Exercise details: Filter the entries for the string "type". Copy each line that has it.

[[ Supplied material, beginning ]]

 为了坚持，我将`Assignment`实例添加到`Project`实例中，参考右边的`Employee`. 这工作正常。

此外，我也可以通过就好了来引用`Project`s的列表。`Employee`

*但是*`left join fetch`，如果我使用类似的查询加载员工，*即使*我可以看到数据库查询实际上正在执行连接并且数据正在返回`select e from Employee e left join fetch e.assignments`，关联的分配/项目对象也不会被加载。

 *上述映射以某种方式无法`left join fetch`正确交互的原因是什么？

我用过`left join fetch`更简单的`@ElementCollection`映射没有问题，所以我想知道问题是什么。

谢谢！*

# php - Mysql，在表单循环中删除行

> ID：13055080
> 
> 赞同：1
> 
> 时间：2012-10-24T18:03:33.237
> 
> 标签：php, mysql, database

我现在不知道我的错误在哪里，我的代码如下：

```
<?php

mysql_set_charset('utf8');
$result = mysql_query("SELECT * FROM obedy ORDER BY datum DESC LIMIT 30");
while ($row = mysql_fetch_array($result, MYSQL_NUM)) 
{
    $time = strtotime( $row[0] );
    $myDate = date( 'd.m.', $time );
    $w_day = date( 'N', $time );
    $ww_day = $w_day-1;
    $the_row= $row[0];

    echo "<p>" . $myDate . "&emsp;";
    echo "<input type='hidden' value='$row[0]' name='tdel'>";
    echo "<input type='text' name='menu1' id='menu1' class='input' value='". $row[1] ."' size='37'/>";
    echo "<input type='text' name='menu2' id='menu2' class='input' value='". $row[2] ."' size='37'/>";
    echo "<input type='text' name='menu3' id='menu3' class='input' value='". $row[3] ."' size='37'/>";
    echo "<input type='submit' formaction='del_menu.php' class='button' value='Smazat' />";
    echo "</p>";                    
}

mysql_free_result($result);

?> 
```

[[ Supplied material, end ]]

Result of the task:
    echo "<input type='hidden' value='$row[0]' name='tdel'>";
    echo "<input type='text' name='menu1' id='menu1' class='input' value='". $row[1] ."' size='37'/>";
    echo "<input type='text' name='menu2' id='menu2' class='input' value='". $row[2] ."' size='37'/>";
    echo "<input type='text' name='menu3' id='menu3' class='input' value='". $row[3] ."' size='37'/>";
    echo "<input type='submit' formaction='del_menu.php' class='button' value='Smazat' />";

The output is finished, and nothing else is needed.